Polonius: That did I, my lord; and was accounted a good actor.
Hamlet: What did you enact?
Polonius: I did enact “Julius Caesar.” I was killed i’ the Capital. Brutus killed me.
Hamlet: It was a brute part of him to kill so capital a calf there.
In America in 1864, the three Booth brothers: Edwin (Brutus), Junius (Caesar) and John Wilkes (Marc Antony), starred in a production of Julius
Caesar at the Winter Garden Theatre in New York. It was the only time all three appeared onstage together. John Wilkes wanted to play Brutus,
but Edwin was the better actor. John Wilkes’ resulting jealousy led to the plot to kill President Abraham Lincoln.
Filmed versions include:
Julius Caesar (1950), starring Charlton Heston as Antony, David Bradley as Brutus, and Harold Tasker as Caesar.

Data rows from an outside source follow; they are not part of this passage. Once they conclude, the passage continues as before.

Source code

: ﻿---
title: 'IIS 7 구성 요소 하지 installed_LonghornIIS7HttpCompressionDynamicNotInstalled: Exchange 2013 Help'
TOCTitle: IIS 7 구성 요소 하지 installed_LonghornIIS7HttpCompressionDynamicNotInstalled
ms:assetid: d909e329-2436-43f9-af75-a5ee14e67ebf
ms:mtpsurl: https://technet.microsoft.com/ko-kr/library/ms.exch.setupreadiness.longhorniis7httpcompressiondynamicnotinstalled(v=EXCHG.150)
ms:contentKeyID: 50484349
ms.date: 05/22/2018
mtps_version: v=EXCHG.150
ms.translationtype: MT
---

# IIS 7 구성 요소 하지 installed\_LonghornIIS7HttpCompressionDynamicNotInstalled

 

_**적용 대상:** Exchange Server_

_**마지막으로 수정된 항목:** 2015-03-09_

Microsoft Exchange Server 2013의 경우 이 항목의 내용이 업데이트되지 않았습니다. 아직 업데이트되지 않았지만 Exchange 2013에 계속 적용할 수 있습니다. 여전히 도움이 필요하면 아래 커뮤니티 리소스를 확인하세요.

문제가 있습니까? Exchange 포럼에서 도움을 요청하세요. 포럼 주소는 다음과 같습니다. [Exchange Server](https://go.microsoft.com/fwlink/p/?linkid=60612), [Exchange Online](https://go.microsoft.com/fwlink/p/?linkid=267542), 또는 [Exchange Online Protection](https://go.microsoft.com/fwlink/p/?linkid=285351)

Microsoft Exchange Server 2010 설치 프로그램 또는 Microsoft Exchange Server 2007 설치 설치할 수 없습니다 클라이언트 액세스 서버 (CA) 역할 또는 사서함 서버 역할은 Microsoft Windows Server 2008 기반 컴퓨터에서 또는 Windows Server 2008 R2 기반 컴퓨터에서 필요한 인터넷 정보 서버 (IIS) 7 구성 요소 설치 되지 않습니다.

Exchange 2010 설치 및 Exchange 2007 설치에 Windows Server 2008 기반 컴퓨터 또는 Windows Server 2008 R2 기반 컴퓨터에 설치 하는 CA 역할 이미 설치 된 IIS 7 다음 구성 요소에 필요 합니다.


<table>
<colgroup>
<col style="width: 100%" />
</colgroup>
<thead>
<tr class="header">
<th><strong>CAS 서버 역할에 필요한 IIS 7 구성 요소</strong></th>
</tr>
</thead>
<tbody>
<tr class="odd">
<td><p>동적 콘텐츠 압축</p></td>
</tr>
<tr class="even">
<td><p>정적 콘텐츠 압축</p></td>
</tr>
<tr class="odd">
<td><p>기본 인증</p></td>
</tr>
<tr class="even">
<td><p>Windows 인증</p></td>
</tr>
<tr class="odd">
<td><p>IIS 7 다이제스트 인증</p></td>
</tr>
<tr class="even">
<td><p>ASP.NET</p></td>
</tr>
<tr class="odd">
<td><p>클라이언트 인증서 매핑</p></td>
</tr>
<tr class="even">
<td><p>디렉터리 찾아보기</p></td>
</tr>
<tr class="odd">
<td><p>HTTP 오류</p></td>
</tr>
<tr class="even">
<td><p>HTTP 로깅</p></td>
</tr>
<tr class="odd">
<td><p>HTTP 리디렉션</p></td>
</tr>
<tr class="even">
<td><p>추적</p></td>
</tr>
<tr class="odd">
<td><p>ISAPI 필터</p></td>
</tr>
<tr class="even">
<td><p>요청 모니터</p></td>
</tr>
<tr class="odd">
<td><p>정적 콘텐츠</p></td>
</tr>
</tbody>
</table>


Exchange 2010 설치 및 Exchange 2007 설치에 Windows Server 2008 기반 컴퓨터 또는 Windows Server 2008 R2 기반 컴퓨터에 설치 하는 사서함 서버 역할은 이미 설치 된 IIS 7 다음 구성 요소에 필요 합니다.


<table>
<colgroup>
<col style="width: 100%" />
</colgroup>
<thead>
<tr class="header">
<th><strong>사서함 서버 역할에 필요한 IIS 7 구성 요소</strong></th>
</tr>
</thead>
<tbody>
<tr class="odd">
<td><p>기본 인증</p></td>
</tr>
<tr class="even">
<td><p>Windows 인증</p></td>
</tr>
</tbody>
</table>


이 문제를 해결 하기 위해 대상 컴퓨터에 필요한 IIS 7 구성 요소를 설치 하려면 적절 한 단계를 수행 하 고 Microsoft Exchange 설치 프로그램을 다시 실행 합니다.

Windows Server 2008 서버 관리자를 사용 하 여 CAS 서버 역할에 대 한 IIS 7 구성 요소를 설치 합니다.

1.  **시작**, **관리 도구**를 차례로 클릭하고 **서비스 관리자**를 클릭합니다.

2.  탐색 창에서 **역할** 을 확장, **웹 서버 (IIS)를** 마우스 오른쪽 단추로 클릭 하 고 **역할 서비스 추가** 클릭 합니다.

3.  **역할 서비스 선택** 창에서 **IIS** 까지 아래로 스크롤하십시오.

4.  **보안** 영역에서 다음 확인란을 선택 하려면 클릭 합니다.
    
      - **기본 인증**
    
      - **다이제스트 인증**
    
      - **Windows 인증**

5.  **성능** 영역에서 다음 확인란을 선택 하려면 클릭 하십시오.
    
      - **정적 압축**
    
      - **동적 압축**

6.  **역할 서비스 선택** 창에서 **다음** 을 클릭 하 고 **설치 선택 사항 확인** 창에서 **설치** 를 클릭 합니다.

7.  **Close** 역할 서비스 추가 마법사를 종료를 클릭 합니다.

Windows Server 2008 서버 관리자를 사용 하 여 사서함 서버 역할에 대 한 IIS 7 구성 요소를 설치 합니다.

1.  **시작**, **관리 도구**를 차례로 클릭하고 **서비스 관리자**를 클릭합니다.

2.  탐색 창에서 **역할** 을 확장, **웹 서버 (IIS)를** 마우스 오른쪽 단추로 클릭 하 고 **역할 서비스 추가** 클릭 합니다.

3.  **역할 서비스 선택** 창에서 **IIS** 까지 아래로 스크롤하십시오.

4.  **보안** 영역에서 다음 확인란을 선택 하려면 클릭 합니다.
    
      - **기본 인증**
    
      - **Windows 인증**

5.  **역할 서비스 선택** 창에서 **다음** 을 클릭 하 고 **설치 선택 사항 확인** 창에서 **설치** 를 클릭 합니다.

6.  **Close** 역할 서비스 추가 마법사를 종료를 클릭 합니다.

Julius Caesar (1953), starring James Mason as Brutus, Marlon Brando as Antony and Louis Calhern as Caesar.
Julius Caesar (1970), starring Jason Robards as Brutus, Charlton Heston as Antony and John Gielgud as Caesar.
Julius Caesar (1978; TV), BBC Television Shakespeare adaptation starring Richard Pasco as Brutus, Keith Michell as Antony and Charles Gray as Caesar.